## PROBLEM REQUIREMENTS:
Take each line of the entries below that contains "scTOP" and copy it.

## DATA IN THIS EXERCISE:
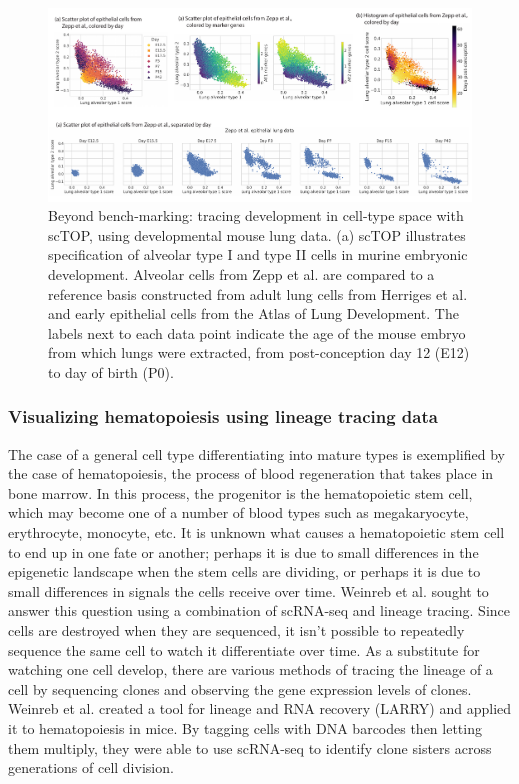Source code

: \documentclass[aps,superscriptaddress, notitlepage,longbibliography]{revtex4-1}
\begin{document}
\begin{figure}
	\centering
		\includegraphics[scale=0.75]{figs/scTOP manuscript fig4.pdf}
	\caption{Beyond bench-marking: tracing development in cell-type space with scTOP, using developmental mouse lung data. (a) scTOP illustrates specification of alveolar type I and type II cells in murine embryonic development. Alveolar cells from Zepp et al. are compared to a reference basis constructed from adult lung cells from Herriges et al. and early epithelial cells from the Atlas of Lung Development. The labels next to each data point indicate the age of the mouse embryo from which lungs were extracted, from post-conception day 12 (E12) to day of birth (P0). }
	\label{FIG:4}
\end{figure}

\subsubsection{Visualizing hematopoiesis using lineage tracing data}

The case of a general cell type differentiating into mature types is exemplified by the case of hematopoiesis, the process of blood regeneration that takes place in bone marrow. In this process, the progenitor is the hematopoietic stem cell, which may become one of a number of blood types such as megakaryocyte, erythrocyte, monocyte, etc. It is unknown what causes a hematopoietic stem cell to end up in one fate or another; perhaps it is due to small differences in the epigenetic landscape when the stem cells are dividing, or perhaps it is due to small differences in signals the cells receive over time. Weinreb et al. \cite{weinreb_lineage_2020} sought to answer this question using a combination of scRNA-seq and lineage tracing. Since cells are destroyed when they are sequenced, it isn't possible to repeatedly sequence the same cell to watch it differentiate over time. As a substitute for watching one cell develop, there are various methods of tracing the lineage of a cell by sequencing clones and observing the gene expression levels of clones. Weinreb et al. created a tool for lineage and RNA recovery (LARRY) and applied it to hematopoiesis in mice. By tagging cells with DNA barcodes then letting them multiply, they were able to use scRNA-seq to identify clone sisters across generations of cell division.
\end{document}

## SOLUTION TO THE EXERCISE:
		\includegraphics[scale=0.75]{figs/scTOP manuscript fig4.pdf}
	\caption{Beyond bench-marking: tracing development in cell-type space with scTOP, using developmental mouse lung data. (a) scTOP illustrates specification of alveolar type I and type II cells in murine embryonic development. Alveolar cells from Zepp et al. are compared to a reference basis constructed from adult lung cells from Herriges et al. and early epithelial cells from the Atlas of Lung Development. The labels next to each data point indicate the age of the mouse embryo from which lungs were extracted, from post-conception day 12 (E12) to day of birth (P0). }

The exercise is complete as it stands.